By 7, you may snack again, because supper isn’t for another few hours.  Indians eat supper late. Really late, judging by my American inner-clock.  Even if you decide to go out for dinner, you may not leave the house until 9pm.  Here’s one story to make my point:

One day, my fiancé told me that we were going to go to the beach for supper.  There was this one spot that was similar to a boardwalk back home, minus the games and rides.  His family loved getting a little something from all of the different food stands, and hearing them talk about everything (through translations, of course – I can’t exactly put “Gujrati” down on my resume just yet), got my mouth watering. That evening arrived, and by 9pm, his parents heated up some left-overs, and since I had eaten some street food a little earlier, I assumed we were all fed and watered for the night. I thought the beach plans had been postponed.  At 10:30, everyone started getting dressed and putting on their shoes.  Again, thanks to the language barrier, I spent about 95% of every day in India having zero clue what was being said or going on.  I asked where we were going, and my fiancé answered, “To the beach!” and there was some serious Jeez, I’ve told you about ten times today, so what’s the confusion? in his voice.

We hopped in the car, made a quick detour to pick up the ten-year-old nephew, and then made the hour long drive to the beach.  At almost midnight, we arrived for supper.  Or second supper.  Whatever it was, I’m not complaining.  I felt like a kid on Christmas morning, with all of the food stalls, bright lights, smells, and sounds spread out before me as if they had just descended from some great heavenly kitchen.  I was almost paralyzed by indecision over what to try first.  Actually, that’s a lie – I knew what I wanted (mainly because it was one of only two things that I actually knew):  Pav Bhaji (pronounced “pow bah-jee”)

Cooking Pav Bhaji

Preparing the pav roll (Note: you can click on any picture for a larger version)

Pav Bhaji is a favorite fast-food dish for folks in Mumbai.  The ‘bhaji’ mixture is prepared slightly differently, depending on who’s making it, but it generally goes something like this:  Vegetables are cooked down on a large griddle – first come mashed potatoes, followed by tomatoes, onions, peppers, cauliflower, peas, carrots.  These are all sautéed and cooked down with generous portions of butter or oil.  You mash up the vegetables, and then cook them down further, throwing in handfuls of spices.  (In most Indian stores in America, you can find a “Pav Bhaji” spice mixture.) Then, once the bhaji vegetable mixture has reached the right consistency and taste, the cook will halve a pav (what we’d call a dinner roll) and toast it in butter on the griddle.  The pav bhaji is then served up on a plate with a lemon wedge, diced red onions, some cilantro, and yet another dollop of butter.  Then, you just use the pav to sop up the bhaji, and DAYUM it’s good!

Pav Bhaji

PAV BHAJI !!!

Pav Bhaji actually has a really interesting history (but don’t worry, I’m not about to go all official historian on y’all and whip out my footnotes or anything).  The dish originated in Mumbai (then called Bombay) in the mid-1800s.  Laborers in Bombay didn’t have a long enough lunch break to have a full Indian meal with rice, rotis (Indian version of tortillas), and curries.  Plus, such a heavy meal wouldn’t settle so nicely when you had to return to work, especially in a Mumbai summer.  So, lunch vendors replaced rice with the pav rolls, and combined the ingredients of other dishes to make the bhaji mixture.  It was quick and cheap to serve and eat.  Now, it’s caught on all over India.

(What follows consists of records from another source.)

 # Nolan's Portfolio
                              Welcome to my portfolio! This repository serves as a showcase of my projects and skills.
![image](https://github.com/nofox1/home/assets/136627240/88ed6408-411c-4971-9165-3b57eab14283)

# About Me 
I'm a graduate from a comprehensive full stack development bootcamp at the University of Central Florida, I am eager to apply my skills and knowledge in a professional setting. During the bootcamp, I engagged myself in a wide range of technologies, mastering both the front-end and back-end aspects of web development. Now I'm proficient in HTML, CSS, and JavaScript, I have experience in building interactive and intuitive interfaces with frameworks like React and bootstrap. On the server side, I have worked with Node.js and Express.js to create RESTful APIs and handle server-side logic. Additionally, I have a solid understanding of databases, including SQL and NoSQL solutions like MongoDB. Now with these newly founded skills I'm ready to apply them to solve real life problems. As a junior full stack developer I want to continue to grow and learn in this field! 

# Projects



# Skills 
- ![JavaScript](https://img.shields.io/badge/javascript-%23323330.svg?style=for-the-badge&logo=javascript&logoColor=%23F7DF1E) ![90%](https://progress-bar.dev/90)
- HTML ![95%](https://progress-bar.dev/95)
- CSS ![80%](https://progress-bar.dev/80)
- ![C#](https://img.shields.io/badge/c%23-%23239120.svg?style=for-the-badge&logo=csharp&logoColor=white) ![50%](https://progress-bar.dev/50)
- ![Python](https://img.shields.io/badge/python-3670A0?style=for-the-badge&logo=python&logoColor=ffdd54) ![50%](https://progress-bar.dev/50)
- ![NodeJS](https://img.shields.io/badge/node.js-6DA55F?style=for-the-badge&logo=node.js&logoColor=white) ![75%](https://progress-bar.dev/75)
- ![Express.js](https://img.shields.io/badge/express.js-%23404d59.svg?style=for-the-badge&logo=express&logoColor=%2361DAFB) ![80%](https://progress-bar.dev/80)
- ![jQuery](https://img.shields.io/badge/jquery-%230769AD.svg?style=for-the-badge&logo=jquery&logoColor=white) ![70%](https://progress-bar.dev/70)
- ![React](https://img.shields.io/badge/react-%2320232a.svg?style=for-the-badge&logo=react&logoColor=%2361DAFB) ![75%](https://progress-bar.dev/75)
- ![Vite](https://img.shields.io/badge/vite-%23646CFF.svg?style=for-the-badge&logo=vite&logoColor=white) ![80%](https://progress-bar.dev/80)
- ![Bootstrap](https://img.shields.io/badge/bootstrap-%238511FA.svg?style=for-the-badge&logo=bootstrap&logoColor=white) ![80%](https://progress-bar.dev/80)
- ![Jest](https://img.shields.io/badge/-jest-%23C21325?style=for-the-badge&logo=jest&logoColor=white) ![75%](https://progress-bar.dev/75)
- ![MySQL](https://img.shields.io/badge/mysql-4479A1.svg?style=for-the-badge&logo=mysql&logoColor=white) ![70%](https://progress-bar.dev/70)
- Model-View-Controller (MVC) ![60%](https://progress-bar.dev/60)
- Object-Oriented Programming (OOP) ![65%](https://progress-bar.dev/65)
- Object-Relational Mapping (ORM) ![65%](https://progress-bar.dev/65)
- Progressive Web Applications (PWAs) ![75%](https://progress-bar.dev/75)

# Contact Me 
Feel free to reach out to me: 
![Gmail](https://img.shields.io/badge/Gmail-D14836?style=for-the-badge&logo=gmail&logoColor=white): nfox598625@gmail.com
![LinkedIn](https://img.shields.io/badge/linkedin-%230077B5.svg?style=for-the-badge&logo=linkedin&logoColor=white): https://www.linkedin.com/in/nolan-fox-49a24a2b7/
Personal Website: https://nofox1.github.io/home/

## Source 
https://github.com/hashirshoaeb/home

After I stuffed my face with pav bhaji, we moved on to other stalls, trying all kinds of taste combinations.  Someone even had a pet monkey that walked around, snacking on food, too.  We stayed for about an hour, and when we pulled out of the parking lot around 1am, people were still showing up – and not just youngsters; I’m talking about whole families – mom, dad, the kids, and grandma showing up at one in the morning for something to eat.

Each Indian meal is an ordeal – that’s because every dish requires a dozen ingredients and a lot of time and attention to prepare.  My fiancé once told me that American meals are so primitive.  After getting my feathers a little ruffled (I would never call my Mama’s, Nanny’s, or Grandma’s cooking primitive!), I now see what he meant, even if I would have chosen some different words.  In America (and I think in “the West” in general), our meals consist of one main item (usually a piece of meat), served with a couple of vegetable sides.  (In my fiancé’s words: How hard is it to grill a piece of meat and boil some vegetables?)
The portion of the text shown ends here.